The task — In the answer, give the entries below exactly, from the first line through the line with "To use the \planetDesc\", with every picture omitted.
::::
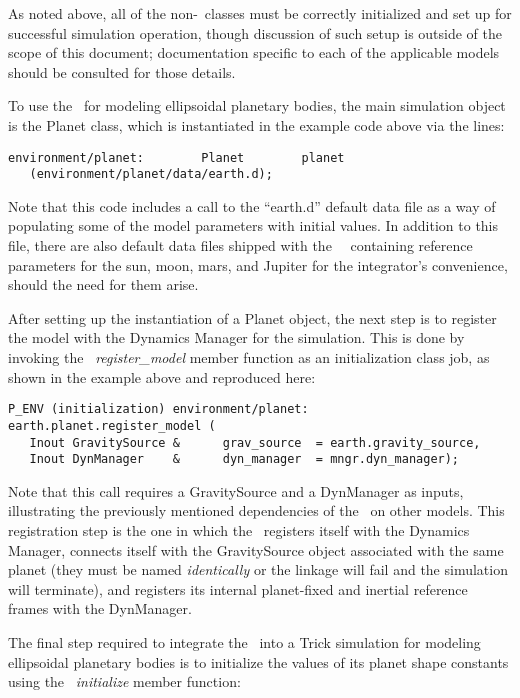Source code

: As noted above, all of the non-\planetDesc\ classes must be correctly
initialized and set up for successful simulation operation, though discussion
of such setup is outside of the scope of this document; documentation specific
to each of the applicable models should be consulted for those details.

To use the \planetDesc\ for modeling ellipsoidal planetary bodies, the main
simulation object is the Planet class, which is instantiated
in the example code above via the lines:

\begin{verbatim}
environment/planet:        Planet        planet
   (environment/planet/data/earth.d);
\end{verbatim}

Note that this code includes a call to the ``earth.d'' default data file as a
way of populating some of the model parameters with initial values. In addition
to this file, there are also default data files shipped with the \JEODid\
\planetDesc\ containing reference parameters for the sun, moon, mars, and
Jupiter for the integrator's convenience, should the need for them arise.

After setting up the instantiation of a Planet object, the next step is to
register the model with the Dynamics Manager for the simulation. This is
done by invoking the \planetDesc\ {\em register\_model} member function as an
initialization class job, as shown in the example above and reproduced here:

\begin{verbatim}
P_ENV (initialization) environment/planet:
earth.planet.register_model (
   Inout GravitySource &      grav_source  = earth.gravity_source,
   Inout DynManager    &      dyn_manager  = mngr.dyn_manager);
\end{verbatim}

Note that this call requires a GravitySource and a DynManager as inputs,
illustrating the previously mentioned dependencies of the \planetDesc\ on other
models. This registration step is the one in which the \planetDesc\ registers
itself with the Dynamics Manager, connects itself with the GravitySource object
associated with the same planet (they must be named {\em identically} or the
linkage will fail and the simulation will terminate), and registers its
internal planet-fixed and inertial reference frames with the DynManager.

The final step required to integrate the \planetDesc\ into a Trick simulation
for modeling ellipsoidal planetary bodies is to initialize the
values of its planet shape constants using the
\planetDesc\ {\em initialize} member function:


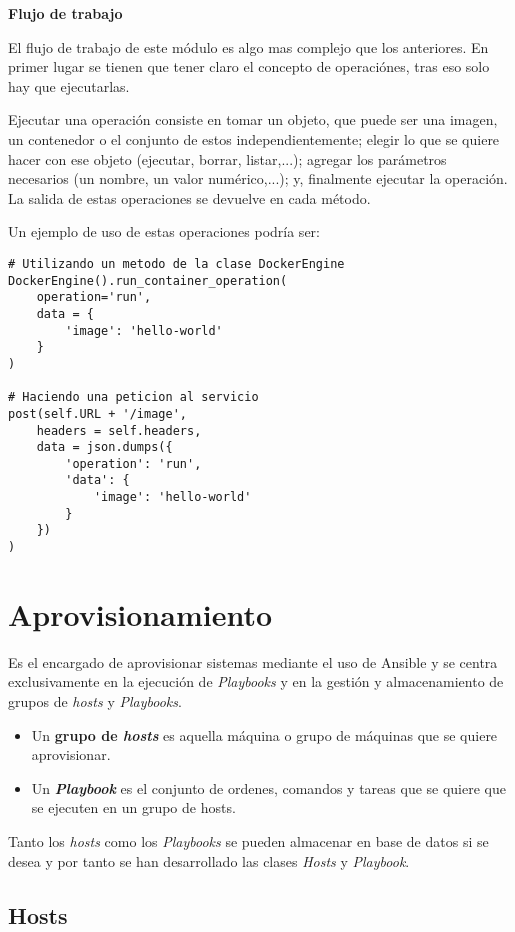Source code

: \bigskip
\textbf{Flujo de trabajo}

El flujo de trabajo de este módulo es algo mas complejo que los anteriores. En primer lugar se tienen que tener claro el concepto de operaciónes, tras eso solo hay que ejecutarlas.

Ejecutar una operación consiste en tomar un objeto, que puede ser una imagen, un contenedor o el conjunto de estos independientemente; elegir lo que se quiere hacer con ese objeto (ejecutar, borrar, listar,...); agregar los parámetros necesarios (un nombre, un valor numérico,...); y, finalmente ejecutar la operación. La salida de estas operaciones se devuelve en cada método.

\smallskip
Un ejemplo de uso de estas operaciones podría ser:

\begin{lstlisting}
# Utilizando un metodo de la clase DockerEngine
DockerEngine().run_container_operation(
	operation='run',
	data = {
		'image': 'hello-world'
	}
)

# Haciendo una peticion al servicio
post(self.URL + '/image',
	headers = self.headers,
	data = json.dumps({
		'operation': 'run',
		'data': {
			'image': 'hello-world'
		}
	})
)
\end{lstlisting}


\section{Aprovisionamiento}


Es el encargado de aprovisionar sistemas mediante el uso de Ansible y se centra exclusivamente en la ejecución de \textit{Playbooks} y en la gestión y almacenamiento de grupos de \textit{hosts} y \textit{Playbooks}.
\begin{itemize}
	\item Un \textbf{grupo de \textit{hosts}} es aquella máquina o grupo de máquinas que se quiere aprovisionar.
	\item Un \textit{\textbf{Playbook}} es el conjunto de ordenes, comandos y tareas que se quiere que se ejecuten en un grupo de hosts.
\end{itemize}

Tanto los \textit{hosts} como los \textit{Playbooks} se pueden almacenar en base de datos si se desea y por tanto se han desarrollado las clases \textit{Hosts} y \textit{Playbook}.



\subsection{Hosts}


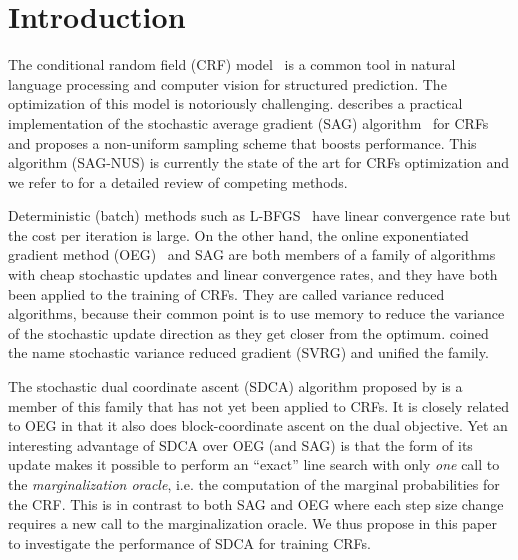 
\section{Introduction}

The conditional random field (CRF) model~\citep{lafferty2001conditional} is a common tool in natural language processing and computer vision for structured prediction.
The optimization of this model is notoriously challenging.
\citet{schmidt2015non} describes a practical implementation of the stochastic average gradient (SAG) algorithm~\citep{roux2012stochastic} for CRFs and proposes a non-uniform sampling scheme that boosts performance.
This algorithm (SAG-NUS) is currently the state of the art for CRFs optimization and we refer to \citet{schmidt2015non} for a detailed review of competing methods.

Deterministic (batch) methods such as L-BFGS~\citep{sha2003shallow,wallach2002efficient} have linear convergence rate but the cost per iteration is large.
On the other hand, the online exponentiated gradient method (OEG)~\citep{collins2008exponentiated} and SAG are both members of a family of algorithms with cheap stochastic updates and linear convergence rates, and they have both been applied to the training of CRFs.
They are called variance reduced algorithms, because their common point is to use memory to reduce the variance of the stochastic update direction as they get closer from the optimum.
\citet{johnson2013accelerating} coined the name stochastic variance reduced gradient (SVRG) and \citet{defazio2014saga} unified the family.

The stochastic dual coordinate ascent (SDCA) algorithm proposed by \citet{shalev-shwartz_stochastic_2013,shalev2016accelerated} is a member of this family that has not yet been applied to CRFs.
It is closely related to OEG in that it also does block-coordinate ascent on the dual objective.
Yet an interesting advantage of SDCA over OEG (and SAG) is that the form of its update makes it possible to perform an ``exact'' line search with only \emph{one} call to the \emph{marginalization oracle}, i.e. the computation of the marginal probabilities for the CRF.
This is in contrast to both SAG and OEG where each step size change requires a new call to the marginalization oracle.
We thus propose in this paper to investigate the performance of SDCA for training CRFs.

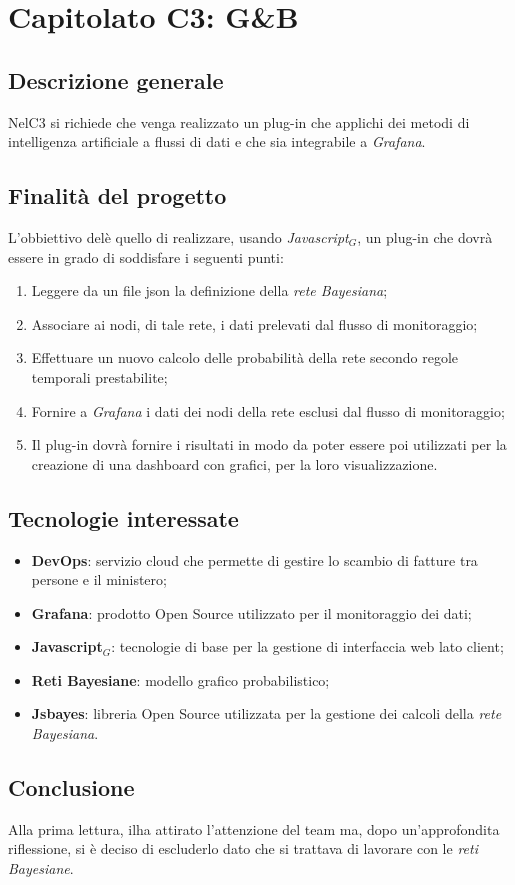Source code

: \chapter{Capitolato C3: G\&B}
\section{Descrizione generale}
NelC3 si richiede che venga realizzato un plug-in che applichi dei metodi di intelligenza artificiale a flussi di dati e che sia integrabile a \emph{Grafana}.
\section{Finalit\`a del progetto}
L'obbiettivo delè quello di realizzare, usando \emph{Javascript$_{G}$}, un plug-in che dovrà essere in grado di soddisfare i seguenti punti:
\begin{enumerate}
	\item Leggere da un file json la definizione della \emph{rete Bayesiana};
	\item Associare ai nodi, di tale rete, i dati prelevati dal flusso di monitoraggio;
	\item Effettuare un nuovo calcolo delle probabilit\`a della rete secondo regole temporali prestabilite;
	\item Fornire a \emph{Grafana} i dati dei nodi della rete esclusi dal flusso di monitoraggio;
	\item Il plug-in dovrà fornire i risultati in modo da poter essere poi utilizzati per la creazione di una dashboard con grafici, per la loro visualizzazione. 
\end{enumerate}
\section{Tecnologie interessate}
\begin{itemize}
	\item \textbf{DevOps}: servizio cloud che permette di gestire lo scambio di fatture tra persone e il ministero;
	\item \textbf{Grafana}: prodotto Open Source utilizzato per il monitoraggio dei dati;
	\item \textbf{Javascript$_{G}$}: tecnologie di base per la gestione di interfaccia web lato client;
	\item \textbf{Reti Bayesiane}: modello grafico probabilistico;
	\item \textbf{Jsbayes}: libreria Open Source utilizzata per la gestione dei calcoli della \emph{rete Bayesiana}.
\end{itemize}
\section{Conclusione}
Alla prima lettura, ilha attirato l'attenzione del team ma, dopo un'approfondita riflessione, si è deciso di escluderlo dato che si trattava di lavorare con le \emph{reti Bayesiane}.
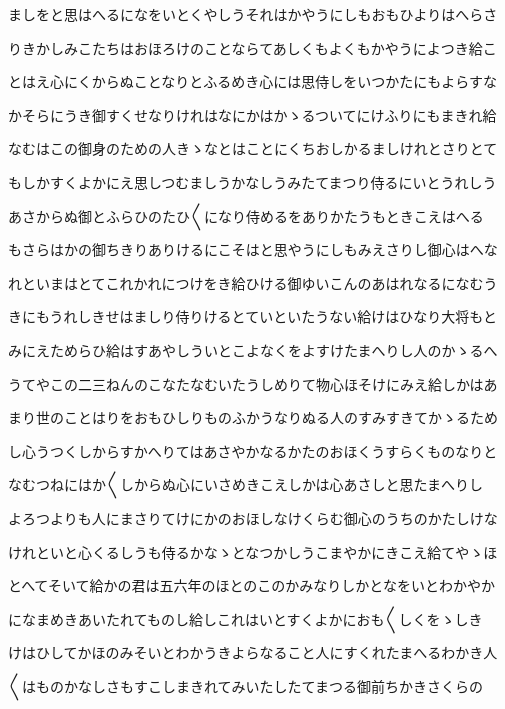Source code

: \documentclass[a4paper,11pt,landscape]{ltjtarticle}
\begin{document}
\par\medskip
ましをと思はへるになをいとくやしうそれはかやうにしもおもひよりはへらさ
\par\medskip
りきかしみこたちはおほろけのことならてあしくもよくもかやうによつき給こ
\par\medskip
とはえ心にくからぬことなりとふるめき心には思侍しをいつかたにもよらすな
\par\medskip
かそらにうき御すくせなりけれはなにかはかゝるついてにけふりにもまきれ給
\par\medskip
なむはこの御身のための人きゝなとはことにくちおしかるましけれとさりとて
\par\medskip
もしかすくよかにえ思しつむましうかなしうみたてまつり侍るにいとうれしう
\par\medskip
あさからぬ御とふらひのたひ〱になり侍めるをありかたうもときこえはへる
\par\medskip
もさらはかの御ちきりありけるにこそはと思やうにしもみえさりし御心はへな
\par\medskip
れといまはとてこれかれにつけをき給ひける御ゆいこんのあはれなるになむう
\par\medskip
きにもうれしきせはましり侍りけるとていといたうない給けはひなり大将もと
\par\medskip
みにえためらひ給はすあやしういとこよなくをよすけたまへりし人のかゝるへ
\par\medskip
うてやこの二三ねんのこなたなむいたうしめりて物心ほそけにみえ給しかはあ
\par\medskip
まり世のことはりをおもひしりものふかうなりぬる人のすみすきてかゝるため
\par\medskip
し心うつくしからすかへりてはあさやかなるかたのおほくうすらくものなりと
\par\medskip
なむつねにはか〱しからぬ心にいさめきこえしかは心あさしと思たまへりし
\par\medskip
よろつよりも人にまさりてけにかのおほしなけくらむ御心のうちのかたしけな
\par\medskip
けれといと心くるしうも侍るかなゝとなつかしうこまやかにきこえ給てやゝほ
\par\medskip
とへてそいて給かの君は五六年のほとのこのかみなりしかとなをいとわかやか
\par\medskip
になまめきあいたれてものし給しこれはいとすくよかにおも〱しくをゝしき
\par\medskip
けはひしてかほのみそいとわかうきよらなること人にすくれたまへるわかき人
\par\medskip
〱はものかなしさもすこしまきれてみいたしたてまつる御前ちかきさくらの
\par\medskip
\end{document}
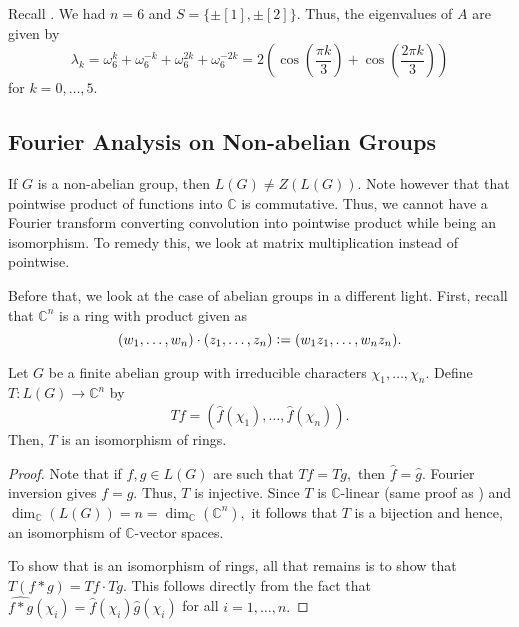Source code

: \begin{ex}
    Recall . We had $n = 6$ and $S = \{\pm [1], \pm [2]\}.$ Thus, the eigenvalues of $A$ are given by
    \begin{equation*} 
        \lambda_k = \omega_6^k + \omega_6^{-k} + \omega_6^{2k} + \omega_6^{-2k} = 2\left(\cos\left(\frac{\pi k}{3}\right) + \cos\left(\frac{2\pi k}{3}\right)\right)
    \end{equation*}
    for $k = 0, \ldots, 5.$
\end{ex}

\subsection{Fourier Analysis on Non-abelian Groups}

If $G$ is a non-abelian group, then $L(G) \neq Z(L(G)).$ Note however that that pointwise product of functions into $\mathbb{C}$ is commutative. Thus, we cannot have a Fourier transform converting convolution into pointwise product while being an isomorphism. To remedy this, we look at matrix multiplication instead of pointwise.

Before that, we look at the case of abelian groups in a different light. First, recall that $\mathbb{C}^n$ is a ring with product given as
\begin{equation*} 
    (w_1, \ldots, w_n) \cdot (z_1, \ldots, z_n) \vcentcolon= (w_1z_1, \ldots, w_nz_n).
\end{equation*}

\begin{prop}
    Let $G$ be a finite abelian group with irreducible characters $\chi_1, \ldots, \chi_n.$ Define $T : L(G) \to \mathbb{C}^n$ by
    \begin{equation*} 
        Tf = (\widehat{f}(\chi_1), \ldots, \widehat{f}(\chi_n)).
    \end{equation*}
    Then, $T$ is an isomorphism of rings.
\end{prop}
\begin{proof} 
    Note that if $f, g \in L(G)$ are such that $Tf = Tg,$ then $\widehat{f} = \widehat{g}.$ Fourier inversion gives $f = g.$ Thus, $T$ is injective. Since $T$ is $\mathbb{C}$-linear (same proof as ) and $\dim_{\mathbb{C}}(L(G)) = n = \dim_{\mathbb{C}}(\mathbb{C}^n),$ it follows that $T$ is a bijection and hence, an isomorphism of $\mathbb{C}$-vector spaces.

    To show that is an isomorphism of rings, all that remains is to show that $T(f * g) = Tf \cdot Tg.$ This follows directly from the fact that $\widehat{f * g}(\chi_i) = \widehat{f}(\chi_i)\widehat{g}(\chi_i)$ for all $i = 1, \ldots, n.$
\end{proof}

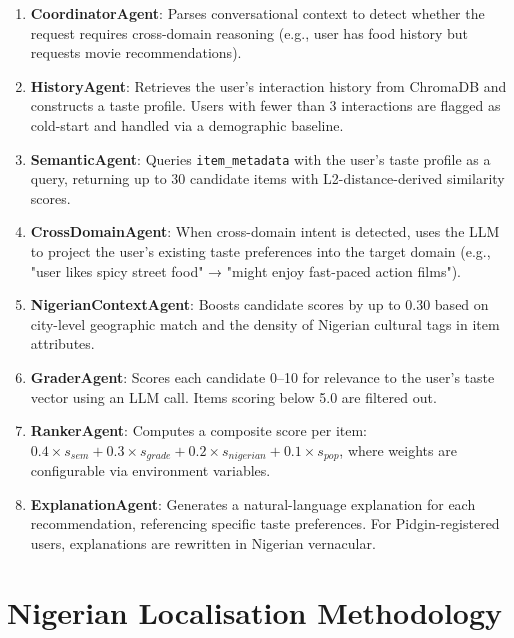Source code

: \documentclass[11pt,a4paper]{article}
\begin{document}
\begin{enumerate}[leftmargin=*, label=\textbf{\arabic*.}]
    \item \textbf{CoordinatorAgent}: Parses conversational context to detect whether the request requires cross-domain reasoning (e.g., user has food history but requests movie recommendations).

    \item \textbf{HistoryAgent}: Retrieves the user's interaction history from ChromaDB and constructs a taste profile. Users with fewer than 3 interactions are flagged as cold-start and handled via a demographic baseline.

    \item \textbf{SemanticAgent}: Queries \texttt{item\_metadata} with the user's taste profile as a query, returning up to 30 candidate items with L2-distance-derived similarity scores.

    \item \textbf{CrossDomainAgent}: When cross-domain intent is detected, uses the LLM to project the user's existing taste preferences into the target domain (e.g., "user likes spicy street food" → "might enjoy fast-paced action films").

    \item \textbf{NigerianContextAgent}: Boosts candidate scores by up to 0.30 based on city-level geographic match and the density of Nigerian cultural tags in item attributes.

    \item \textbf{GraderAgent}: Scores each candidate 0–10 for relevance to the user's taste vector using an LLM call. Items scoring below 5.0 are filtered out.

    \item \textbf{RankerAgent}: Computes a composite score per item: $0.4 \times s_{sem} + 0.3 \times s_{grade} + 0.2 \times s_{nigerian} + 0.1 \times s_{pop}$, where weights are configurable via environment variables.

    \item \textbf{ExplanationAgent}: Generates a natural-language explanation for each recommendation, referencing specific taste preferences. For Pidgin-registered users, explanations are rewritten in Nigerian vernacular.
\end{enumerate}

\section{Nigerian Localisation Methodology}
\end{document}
::::
Task solution —
Source code

: As noted above, all of the non-\planetDesc\ classes must be correctly
initialized and set up for successful simulation operation, though discussion
of such setup is outside of the scope of this document; documentation specific
to each of the applicable models should be consulted for those details.

To use the \planetDesc\ for modeling ellipsoidal planetary bodies, the main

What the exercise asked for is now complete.